### Required action
Print exactly the lines below between the line holding "- [CISA warns" and the line holding "- [Internal Emails", inclusive, and nothing more.

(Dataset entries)
-- Opening Marker --
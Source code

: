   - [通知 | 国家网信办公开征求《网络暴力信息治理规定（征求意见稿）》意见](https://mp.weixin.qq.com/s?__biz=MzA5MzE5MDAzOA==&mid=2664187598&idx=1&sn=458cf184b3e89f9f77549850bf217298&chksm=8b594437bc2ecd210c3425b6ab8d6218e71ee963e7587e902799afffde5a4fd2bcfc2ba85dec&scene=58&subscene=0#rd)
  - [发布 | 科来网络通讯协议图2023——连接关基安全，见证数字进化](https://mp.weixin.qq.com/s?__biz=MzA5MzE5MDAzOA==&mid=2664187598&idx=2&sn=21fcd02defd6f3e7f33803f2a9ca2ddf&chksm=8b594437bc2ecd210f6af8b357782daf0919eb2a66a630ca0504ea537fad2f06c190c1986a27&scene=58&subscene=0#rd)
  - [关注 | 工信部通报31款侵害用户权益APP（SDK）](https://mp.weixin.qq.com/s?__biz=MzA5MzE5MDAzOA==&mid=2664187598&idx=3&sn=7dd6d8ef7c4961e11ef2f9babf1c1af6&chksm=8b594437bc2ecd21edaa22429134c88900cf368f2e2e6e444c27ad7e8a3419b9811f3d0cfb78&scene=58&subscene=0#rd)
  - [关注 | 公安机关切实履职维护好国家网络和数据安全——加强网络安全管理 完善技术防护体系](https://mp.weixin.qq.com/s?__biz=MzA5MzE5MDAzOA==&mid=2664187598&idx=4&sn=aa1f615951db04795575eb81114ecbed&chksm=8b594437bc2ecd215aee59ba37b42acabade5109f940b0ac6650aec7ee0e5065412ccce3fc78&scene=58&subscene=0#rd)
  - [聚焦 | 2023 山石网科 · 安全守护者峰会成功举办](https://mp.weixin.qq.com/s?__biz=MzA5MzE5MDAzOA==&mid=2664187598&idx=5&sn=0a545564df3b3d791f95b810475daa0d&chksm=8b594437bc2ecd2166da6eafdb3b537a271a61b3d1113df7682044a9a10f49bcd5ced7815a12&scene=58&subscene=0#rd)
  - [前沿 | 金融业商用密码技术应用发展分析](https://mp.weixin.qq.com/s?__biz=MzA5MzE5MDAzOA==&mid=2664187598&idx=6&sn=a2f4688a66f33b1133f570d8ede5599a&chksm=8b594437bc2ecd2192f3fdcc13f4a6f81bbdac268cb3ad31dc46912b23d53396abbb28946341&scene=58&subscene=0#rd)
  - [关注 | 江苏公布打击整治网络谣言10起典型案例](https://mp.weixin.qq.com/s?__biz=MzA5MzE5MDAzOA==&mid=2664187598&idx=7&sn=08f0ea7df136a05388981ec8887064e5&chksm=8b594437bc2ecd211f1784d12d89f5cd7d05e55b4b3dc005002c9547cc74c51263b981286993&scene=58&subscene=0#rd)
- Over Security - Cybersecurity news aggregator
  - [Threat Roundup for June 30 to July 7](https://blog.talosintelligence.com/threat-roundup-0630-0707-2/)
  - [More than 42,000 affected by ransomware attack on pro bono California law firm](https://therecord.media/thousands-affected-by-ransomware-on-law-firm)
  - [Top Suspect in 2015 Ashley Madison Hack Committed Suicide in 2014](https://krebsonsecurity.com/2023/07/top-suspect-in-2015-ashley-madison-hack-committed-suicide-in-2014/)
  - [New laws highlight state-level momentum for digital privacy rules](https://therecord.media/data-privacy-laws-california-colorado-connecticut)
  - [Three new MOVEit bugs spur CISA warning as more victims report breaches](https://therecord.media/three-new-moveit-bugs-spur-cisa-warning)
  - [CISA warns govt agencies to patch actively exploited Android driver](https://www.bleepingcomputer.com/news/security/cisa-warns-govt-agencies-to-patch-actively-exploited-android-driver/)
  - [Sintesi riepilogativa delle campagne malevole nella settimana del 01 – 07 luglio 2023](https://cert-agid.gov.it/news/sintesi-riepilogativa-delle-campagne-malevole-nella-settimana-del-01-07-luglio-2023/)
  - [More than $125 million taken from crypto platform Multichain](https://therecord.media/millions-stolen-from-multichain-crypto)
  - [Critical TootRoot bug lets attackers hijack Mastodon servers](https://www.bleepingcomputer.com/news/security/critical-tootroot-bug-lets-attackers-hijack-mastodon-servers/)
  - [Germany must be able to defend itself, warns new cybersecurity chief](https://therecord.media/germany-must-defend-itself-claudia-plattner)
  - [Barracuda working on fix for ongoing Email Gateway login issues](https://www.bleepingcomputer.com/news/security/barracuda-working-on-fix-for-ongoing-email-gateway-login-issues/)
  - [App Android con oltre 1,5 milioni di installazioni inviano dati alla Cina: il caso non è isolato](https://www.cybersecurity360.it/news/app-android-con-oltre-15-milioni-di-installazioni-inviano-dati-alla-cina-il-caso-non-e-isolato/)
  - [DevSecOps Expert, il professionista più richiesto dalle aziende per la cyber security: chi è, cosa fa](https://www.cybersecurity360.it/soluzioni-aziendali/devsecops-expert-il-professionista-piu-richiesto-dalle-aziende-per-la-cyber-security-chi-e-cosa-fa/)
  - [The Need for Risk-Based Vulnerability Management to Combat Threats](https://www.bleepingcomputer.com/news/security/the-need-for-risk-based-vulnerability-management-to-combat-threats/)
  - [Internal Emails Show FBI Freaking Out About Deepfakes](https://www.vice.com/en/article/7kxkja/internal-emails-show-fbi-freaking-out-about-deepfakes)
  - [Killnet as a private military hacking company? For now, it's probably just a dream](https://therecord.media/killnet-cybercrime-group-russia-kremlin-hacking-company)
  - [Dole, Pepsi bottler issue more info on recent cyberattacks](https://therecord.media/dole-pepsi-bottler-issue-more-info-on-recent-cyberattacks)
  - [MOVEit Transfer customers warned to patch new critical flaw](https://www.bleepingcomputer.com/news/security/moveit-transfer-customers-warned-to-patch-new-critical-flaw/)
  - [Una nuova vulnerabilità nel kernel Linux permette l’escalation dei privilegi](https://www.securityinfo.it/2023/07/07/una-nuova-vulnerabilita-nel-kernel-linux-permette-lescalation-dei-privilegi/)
-- Closing Marker --
### Result of this task
  - [CISA warns govt agencies to patch actively exploited Android driver](https://www.bleepingcomputer.com/news/security/cisa-warns-govt-agencies-to-patch-actively-exploited-android-driver/)
  - [Sintesi riepilogativa delle campagne malevole nella settimana del 01 – 07 luglio 2023](https://cert-agid.gov.it/news/sintesi-riepilogativa-delle-campagne-malevole-nella-settimana-del-01-07-luglio-2023/)
  - [More than $125 million taken from crypto platform Multichain](https://therecord.media/millions-stolen-from-multichain-crypto)
  - [Critical TootRoot bug lets attackers hijack Mastodon servers](https://www.bleepingcomputer.com/news/security/critical-tootroot-bug-lets-attackers-hijack-mastodon-servers/)
  - [Germany must be able to defend itself, warns new cybersecurity chief](https://therecord.media/germany-must-defend-itself-claudia-plattner)
  - [Barracuda working on fix for ongoing Email Gateway login issues](https://www.bleepingcomputer.com/news/security/barracuda-working-on-fix-for-ongoing-email-gateway-login-issues/)
  - [App Android con oltre 1,5 milioni di installazioni inviano dati alla Cina: il caso non è isolato](https://www.cybersecurity360.it/news/app-android-con-oltre-15-milioni-di-installazioni-inviano-dati-alla-cina-il-caso-non-e-isolato/)
  - [DevSecOps Expert, il professionista più richiesto dalle aziende per la cyber security: chi è, cosa fa](https://www.cybersecurity360.it/soluzioni-aziendali/devsecops-expert-il-professionista-piu-richiesto-dalle-aziende-per-la-cyber-security-chi-e-cosa-fa/)
  - [The Need for Risk-Based Vulnerability Management to Combat Threats](https://www.bleepingcomputer.com/news/security/the-need-for-risk-based-vulnerability-management-to-combat-threats/)
  - [Internal Emails Show FBI Freaking Out About Deepfakes](https://www.vice.com/en/article/7kxkja/internal-emails-show-fbi-freaking-out-about-deepfakes)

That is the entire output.